Der volkswirtschaftliche Schaden an der Bahn-Tunnelbaustelle in Rastatt beträgt mehr als zwei Milliarden Euro. Foto: Uli Deck Foto: DPA - Uli Deck

Die Sperrung der Rheintalbahn im vergangenen Sommer hat vor allem Bahnunternehmen und Reisende in Not gebracht. Jetzt schätzt eine Studie erstmals den Schaden.

Rastatt/Berlin (dpa/lsw)Der Einbruch der Bahn-Tunnelbaustelle in Rastatt und die folgende Sperrung der Rheintalbahn haben nach einer Studie einen volkswirtschaftlichen Schaden von mehr als zwei Milliarden Euro verursacht. Die wichtige Nord-Süd-Verbindung musste vom 12. August bis zum 2. Oktober vergangenen Jahres gesperrt werden, nachdem Wasser und Erdreich in den Tunnel der Neubaustrecke unterhalb der bestehenden Bahnlinie eingedrungen waren. Tausende Züge fielen aus oder mussten umgeleitet werden.

Der Studie zufolge entfällt mit 969 Millionen Euro der größte Teil der Wertschöpfungsverluste auf Unternehmen der Schienenlogistik. Bei Verladern und produzierenden Unternehmen belaufe sich der Schaden auf 771 Millionen Euro. Weitere 308 Millionen fallen unter sonstige Wertschöpfungsverluste.

Die Studie, die der Deutschen Presse-Agentur vorliegt, stammt von der Hanseatic Transport Consultancy (HTC), einem auf Logistik spezialisierten Hamburger Beratungsunternehmen. Auftraggeber sind drei Unternehmensvereinigungen, darunter das Netzwerk Europäischer Eisenbahnen (NEE). Zuvor hatte das Nachrichtenmagazin «Der Spiegel» darüber berichtet.

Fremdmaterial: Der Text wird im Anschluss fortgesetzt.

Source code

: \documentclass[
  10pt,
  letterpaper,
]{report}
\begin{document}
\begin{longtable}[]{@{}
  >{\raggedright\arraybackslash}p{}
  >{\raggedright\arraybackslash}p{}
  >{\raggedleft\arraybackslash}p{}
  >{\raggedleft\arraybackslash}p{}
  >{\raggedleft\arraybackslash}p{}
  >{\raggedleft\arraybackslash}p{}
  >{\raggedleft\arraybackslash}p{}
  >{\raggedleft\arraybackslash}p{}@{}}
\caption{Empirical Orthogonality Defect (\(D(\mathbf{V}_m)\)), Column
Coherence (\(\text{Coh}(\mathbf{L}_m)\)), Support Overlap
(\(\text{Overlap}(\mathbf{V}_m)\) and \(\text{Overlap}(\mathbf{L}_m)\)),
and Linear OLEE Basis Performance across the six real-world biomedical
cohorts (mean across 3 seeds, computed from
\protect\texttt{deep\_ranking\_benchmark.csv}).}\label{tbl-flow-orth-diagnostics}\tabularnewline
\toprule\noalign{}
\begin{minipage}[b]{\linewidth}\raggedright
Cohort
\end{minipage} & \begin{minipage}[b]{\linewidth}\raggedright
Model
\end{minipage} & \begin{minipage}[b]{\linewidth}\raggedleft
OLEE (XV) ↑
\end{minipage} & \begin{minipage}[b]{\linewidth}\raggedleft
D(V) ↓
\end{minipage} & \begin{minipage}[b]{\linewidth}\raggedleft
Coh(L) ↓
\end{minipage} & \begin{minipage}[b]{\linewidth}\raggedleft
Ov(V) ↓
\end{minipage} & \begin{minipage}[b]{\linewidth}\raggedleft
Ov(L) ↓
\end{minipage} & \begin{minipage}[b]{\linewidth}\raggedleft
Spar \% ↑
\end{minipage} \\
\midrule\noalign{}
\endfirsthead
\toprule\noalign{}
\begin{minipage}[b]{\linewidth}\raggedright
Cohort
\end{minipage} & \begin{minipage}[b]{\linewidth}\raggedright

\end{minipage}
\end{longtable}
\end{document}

Für die Berechnung gingen die Autoren von durchschnittlich 162 Güterzügen täglich auf der Strecke aus, insgesamt mehr als 8000 im Zeitraum der Sperrung. Rund zwei Drittel entfielen, weil es nicht genug Umleitungsstrecken gab. Die Sperrung habe das Wachstum in der Bahnlogistik geschwächt und Vertrauen erschüttert, schrieben die Gutachter.

Die Deutsche Bahn verfügt nach eigenen Angaben noch nicht über Zahlen zu Schäden. «Fundierte Schadensschätzungen lassen sich nach unserer Auffassung erst nach Abschluss des aktuell laufenden Schlichtungsverfahrens erstellen», teilte eine Sprecherin am Freitag mit. Das Verfahren sei im September 2017 vereinbart worden, um langwierige Gerichtsprozesse zu vermeiden.

Um Störfälle mit internationalen Auswirkungen künftig gemeinsam besser zu managen, gebe es seit Rastatt eine intensive Zusammenarbeit auf europäischer Ebene. «So arbeiten die Deutsche Bahn, SBB (Schweizer Bahn) und der Schienengüterverkehrskorridor Rhein-Alpen gemeinsam mit der Branche an einem Internationalen Störfallmanagement.»

Das gesamte Tunnelbauprojekt verzögert sich voraussichtlich um zwei Jahre und wird wohl erst 2024 fertig. Aktuell wird Beton aus der Röhre herausgebrochen, der zur Stabilisierung eingefüllt worden war.

Nach der Panne hatte es Kritik aus Wirtschaft und Politik an Bahn und Bundesregierung gegeben. Weder das Unternehmen noch die Regierung seien auf den Ausfall einer Hauptverkehrsstrecke vorbereitet gewesen und hätten zu langsam reagiert. Der Verband NEE gehörte zu den schärfsten Kritikern.

Die Studie bestätigt, was die im NEE zusammengeschlossenen privaten Bahnunternehmen während der Sperrung befürchtet hatten. Güterverkehre seien längerfristig auf Lastwagen und Schiffe verlagert worden. Es gebe nur wenige Hinweise auf tatsächliche Konsequenzen, um die Folgen bei ähnlichen Vorfällen zu minimieren.